### What this task involves:
Show each line of the entries below in which the word "align" appears.

### Records for this exercise:
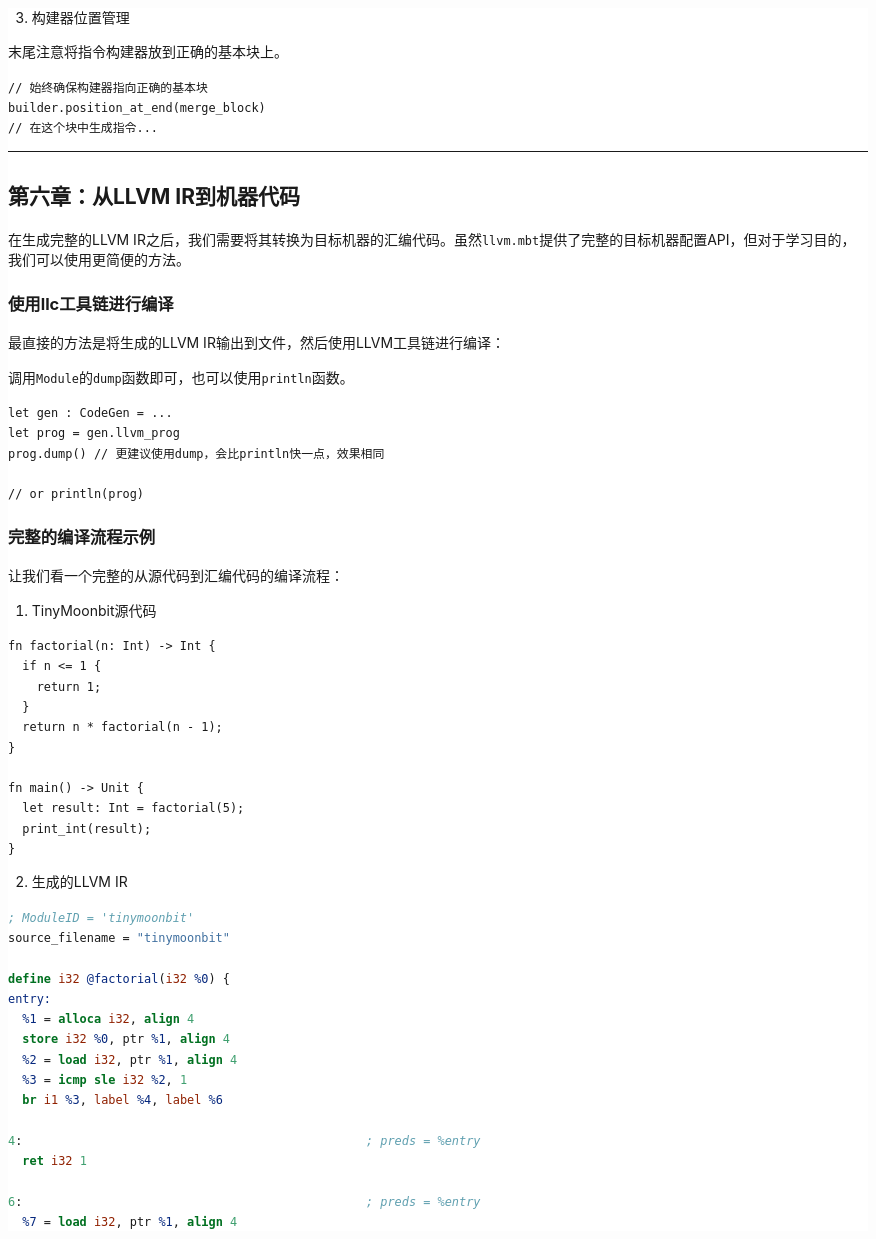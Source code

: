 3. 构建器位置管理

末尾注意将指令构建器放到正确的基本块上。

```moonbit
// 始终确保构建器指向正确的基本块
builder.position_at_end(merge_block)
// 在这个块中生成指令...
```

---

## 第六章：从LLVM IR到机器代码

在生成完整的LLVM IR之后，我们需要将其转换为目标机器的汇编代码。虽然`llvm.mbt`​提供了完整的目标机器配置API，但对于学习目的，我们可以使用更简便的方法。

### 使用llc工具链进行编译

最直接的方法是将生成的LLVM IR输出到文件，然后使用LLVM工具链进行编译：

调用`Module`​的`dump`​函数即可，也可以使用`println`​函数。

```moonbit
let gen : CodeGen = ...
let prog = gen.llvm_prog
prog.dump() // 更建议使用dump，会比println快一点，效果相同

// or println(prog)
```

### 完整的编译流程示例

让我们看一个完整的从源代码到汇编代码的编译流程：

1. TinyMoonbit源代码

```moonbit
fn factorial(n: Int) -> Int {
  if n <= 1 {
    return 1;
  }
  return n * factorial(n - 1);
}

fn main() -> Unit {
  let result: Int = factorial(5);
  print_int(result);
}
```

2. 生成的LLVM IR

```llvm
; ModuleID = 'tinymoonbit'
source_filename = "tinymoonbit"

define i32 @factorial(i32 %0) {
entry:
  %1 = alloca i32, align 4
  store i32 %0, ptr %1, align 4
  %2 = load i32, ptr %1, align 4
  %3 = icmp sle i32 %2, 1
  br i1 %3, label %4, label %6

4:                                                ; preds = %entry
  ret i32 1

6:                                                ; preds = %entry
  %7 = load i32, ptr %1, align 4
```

### Your response:
  %1 = alloca i32, align 4
  store i32 %0, ptr %1, align 4
  %2 = load i32, ptr %1, align 4
  %7 = load i32, ptr %1, align 4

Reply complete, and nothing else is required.